Tensorflow and the MNIST Dataset

Neural networks have gained a lot of traction in the past years, yet have remained a machine learning technique that I have not had a chance to learn and play with until recently. One of the most popular applications of this has been the development of AlphaGo, a bot that has repeatedly bested the best humans in the world at the board game Go. There are already several good resources that explain neural networks, such as here for a blog, or here for an online textbook. In short though, neural networks are a series of layers that perform a linear function on the data from the previous layer and then a non-linear function. These networks are trained with large amounts of data, and are often used for supervised learning problems.

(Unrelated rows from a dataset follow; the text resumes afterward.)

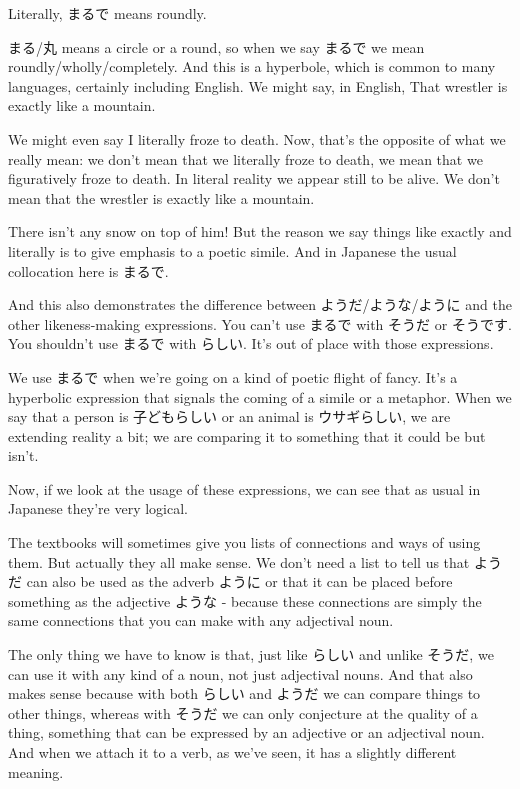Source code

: Literally, まるで means roundly.

{}

まる/丸 means a circle or a round, so when we say まるで we mean roundly/wholly/completely. And this is a hyperbole, which is common to many languages, certainly including English. We might say, in English, That wrestler is exactly like a mountain.

We might even say I literally froze to death. Now, that's the opposite of what we really mean: we don't mean that we literally froze to death, we mean that we figuratively froze to death. In literal reality we appear still to be alive. We don't mean that the wrestler is exactly like a mountain.

There isn't any snow on top of him! But the reason we say things like exactly and literally is to give emphasis to a poetic simile. And in Japanese the usual collocation here is まるで.

And this also demonstrates the difference between ようだ/ような/ように and the other likeness-making expressions. You can't use まるで with そうだ or そうです. You shouldn't use まるで with らしい. It's out of place with those expressions.

We use まるで when we're going on a kind of poetic flight of fancy. It's a hyperbolic expression that signals the coming of a simile or a metaphor. When we say that a person is 子どもらしい or an animal is ウサギらしい, we are extending reality a bit; we are comparing it to something that it could be but isn't.

Now, if we look at the usage of these expressions, we can see that as usual in Japanese they're very logical.

{}

The textbooks will sometimes give you lists of connections and ways of using them. But actually they all make sense. We don't need a list to tell us that ようだ can also be used as the adverb ように or that it can be placed before something as the adjective ような - because these connections are simply the same connections that you can make with any adjectival noun.

The only thing we have to know is that, just like らしい and unlike そうだ, we can use it with any kind of a noun, not just adjectival nouns. And that also makes sense because with both らしい and ようだ we can compare things to other things, whereas with そうだ we can only conjecture at the quality of a thing, something that can be expressed by an adjective or an adjectival noun. And when we attach it to a verb, as we've seen, it has a slightly different meaning.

To work on covering this gap in my understanding, I have built a simple neural network model that can recognise hand written digits. This problem is often referred to the “Hello World” of modelling on neural networks. I originally wanted to use neural networks to develop a chat-bot that could learn to speak like others in a chat room, and while that has been done at the time of writing this article, I am starting the documentation of my adventures at the start of my learning process and will be as thorough as I can. In this article I am going to focus more on the application of the neural network to achieve my goal. To do this, a few items need to be presented.

Tensorflow

Tensorflow is an open source software library, originally produced by Google, designed for high performance numerical calculations. This library is appealing as it makes running machine learning processes on the GPU a relatively straight forward process. This is particularly appealing when developing deep learning/neural network models, as a GPU is faster than a CPU and can handle large matrix operations (which form the core of a deep learning model). While there are several libraries that allow for this to happen, the popularity of the Tensorflow library in particular means that there is good community support.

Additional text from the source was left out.